That’s right. Two for Tuesday!
No, this is not a new series.
No, I can’t keep this up.
No, it has nothing to do with reality TV.
But it does have to do with me and the random parts of my life.
Truthfully, what’s really happening is that I forgot to take a picture of something in my classroom that I wanted to blog about so I am making this whole post up. Normally I would have said oh well, no blogging tonight . . . but I can’t blog tomorrow because our small group is coming over for a potluck dinner so that we can discuss our next study. And by small group, I mean we are going to have between 22 and 24 people here including kids. And by potluck, I mean we (the hubby and I) decided to have tacos and pretty much told everyone else to bring chips and salsa and guacamole.
And I didn’t want to wait until Thursday to blog. That’s a long way away!
So I have Two Things I want to tell you about Today on Tuesday.
And the potluck and forgetting to take a picture are not my two things, thanks for asking.
We are accidentally fostering a dog.
Yep. It is an accident. I still don’t know how it happened.
No. We are not keeping her.
She is an Australian Shepherd. Her name is Bailey, she’s almost two years old, she’s housebroken, she’s crate trained, she knows basic commands, and why would anyone want to give her up?
Well, I’ll tell you why.
The owner was preggers and already had a six or seventh month old baby and decided she couldn’t do it all.
I am not going to get on my soap box and say one darn thing about how I feel about this.
But I will say this.
I feel bad for this dog. I do. And my hubby is the biggest softie ever when it comes to animals, and he would foster every single stray if I let him. But I’m basically a broken record and say no, we can’t take that dog in. No, we can’t take that cat in. No, we can’t take that person’s iguana, I’m scared to death of it, just look at it, I’m freaking out, GET IT AWAY FROM ME I SAID.
I don’t know what made me say yes this time, but I did.
Now I feel bad for the foster dog AND Murphie. Bailey isn’t so nice to Murphie and if you didn’t know, Murphie is pretty much a princess around these here parts and much too dignified to respond to Bailey’s rants with anything but her nose in the air and a fine-how-do-you-do.
We are on the hunt for a forever home for this Bailey girl and we have about three people interested so hopefully this little adventure will be short-lived.
And no, we cannot take your pet snake, we are just so sorry.
I know I’ve told you about Sheaffer before, but I’m here to tell you again. She is Shay’s best friend. Shay is the sister of Sean, the bachelor who married Catherine. By the way, I think Catherine should spell her name with an S so we can keep this S theme going.
And don’t get me started on Sheaffer’s name. That’s her first name. Talk about name envy. How cool is her name?!
Well, I love her blog Pinterest Told Me To. Not to mention, I love her because she absolutely cracks me up.
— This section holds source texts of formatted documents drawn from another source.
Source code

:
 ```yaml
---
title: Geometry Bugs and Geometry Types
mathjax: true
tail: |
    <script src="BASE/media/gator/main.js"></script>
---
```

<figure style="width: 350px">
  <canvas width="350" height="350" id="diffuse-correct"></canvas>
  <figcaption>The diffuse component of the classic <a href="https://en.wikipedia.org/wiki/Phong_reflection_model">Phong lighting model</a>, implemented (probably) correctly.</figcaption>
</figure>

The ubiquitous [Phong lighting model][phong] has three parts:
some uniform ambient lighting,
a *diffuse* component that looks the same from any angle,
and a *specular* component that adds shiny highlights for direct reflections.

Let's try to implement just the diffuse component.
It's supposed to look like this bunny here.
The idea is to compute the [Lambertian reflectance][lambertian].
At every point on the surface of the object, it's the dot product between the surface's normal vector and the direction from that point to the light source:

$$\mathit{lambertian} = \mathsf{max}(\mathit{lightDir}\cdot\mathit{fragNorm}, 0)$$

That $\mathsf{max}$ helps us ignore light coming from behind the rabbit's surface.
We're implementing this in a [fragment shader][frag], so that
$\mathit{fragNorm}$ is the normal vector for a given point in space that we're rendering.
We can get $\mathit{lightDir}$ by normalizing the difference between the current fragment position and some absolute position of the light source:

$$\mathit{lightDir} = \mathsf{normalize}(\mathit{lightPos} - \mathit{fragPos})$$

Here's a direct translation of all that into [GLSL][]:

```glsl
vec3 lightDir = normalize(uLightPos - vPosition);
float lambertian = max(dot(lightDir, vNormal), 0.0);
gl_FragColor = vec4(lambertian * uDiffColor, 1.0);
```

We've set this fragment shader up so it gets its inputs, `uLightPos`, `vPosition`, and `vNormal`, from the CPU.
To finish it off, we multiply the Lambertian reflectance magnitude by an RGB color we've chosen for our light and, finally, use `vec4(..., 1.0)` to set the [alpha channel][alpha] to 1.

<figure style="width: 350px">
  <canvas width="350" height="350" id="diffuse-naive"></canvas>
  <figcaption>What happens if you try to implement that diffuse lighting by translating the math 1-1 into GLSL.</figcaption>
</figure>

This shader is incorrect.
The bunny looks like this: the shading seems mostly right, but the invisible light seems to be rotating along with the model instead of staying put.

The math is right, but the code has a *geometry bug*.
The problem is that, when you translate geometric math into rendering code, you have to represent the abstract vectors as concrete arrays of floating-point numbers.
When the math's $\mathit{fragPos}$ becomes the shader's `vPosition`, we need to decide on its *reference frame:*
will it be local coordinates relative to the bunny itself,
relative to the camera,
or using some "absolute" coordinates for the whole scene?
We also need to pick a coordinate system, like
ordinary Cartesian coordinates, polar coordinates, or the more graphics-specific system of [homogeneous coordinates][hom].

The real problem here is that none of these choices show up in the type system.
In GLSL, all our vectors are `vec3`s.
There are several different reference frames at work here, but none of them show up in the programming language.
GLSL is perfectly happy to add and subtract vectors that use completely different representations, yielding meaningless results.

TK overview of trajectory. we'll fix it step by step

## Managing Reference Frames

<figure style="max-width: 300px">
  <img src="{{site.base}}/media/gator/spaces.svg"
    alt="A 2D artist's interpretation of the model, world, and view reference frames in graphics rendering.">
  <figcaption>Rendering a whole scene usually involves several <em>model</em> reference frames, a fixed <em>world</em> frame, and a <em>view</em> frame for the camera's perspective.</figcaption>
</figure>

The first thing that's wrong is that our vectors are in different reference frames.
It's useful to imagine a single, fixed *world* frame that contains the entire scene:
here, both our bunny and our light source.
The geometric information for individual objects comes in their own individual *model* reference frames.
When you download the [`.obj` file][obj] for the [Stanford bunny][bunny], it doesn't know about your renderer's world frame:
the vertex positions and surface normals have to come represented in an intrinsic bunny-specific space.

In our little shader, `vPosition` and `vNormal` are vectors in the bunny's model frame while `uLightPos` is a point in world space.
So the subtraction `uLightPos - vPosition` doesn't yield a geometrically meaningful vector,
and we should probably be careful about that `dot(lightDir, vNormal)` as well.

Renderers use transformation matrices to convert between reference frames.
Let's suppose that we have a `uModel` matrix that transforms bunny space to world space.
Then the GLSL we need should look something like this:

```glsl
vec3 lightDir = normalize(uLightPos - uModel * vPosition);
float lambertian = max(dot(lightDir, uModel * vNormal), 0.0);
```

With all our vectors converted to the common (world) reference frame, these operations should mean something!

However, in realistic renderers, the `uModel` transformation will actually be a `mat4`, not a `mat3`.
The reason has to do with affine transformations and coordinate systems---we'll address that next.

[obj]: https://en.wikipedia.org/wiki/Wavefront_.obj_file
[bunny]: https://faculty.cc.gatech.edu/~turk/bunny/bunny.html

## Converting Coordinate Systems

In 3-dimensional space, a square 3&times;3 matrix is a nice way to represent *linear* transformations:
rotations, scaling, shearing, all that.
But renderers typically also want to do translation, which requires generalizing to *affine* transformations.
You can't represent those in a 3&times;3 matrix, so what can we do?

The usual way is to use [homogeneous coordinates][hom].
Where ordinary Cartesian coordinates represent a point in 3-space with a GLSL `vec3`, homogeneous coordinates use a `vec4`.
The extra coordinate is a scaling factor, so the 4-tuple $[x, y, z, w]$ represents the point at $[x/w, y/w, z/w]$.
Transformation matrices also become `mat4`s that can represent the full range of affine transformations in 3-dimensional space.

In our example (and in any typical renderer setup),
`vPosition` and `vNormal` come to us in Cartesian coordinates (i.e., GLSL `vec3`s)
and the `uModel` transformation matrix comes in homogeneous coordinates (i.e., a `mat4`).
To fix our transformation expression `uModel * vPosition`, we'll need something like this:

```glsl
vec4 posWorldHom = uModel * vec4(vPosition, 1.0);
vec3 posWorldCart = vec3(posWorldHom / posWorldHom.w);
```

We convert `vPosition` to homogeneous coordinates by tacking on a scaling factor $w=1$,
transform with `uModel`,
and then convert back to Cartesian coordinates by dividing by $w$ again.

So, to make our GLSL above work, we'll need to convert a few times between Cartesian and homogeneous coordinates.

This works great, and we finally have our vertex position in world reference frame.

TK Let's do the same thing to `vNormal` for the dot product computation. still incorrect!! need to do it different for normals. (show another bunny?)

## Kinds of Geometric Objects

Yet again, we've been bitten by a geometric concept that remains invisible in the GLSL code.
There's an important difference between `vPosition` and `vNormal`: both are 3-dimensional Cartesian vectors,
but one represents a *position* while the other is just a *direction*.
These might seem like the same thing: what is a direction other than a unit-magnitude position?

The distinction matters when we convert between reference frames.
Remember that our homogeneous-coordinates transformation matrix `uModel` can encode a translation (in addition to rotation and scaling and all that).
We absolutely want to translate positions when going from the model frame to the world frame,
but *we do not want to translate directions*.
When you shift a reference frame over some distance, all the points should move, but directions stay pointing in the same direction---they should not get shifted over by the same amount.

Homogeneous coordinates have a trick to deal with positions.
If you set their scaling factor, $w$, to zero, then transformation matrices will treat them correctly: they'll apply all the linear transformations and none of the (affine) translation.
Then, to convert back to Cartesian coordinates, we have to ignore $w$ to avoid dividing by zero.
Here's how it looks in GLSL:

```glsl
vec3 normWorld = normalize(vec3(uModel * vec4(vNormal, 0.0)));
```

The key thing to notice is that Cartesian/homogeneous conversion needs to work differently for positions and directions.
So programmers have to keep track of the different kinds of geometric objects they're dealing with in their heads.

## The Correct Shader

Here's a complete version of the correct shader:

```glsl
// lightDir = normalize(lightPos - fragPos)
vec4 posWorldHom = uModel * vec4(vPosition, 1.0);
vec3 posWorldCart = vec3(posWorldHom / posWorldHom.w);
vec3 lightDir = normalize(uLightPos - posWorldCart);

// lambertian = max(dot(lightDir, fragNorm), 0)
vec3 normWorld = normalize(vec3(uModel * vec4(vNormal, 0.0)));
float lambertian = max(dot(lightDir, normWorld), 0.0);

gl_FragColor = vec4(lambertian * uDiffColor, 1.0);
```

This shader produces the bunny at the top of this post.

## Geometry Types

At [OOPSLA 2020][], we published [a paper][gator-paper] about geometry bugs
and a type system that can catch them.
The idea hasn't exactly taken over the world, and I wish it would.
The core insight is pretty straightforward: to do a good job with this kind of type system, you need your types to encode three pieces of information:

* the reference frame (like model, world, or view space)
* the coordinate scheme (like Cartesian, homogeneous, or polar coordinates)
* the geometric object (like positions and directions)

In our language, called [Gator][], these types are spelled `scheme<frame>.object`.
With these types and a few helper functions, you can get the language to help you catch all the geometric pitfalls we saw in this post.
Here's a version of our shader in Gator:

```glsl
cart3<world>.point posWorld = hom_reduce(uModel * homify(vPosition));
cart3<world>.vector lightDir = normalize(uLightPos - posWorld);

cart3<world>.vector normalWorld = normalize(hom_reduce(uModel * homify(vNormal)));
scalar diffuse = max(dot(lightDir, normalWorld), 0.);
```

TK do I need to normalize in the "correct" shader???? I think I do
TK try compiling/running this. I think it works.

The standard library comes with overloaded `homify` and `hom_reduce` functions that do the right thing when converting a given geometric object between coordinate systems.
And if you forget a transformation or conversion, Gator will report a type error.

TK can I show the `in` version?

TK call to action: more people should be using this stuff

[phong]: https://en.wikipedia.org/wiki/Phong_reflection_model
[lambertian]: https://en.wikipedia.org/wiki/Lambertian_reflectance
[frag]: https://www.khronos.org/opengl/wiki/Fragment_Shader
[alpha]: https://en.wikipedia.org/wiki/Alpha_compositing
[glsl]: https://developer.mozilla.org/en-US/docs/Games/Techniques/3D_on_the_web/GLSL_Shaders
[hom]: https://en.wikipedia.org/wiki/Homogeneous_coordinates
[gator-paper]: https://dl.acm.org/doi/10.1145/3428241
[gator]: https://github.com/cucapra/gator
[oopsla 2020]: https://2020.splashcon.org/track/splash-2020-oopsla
Before I left for my trip, I emailed her about wearing her must have wedges (which I bought because she told me to) with a pair of shorts I bought, and not only did she email me back, she emailed me back when it was about midnight her time (she lives near my twin and my twin met her at the mall – I told you this story already) AND SHE SAID SHE WOULD CHECK OUT MY BED.
Yep. She meant my blog, but she was really tired and said she’d check out my BED. Which really made me nervous because I wasn’t sure if I’d changed the sheets or even made it that day.
Well . . . besides all that, Sheaffer got me to wear leggings. You know how I love my leggings.
And now . . . she has me wearing maxi skirts and dresses.
Even though I’m short.
Because she posted a whole segment on YOUR GUIDE TO LOOKING TALL AND SKINNY.
I said sign me up, where is the guide, I need a highlighter, excuse me, can I get an autographed copy?
Here it is:
Let’s be clear . . . I didn’t wear wedges to school because . . . well, I teach.
I teach first grade.
If I could wear slippers I would. There’s no way I’m wearing wedges unless we’re doing something absolutely amazing and parents are there and I’m not teaching. And that only happens once a year at our school auction and we’re not even having it this year so no wedges at school.
No, you cannot convince me.
Stop, I said.
But I DID WEAR A MAXI DRESS AND A JEAN JACKET.
And I told everyone about THE GUIDE TO LOOKING TALL AND SKINNY and then I made everyone say I looked tall and skinny.
Today I was TALL AND SKINNY, PEOPLE!
I was THE TALL AND SKINNY TEACHER!
(Even though, in reality, I was short and chubby due to all that I ate in Jamaica but just pretend with me. Everyone at school went along with it. You can, too.)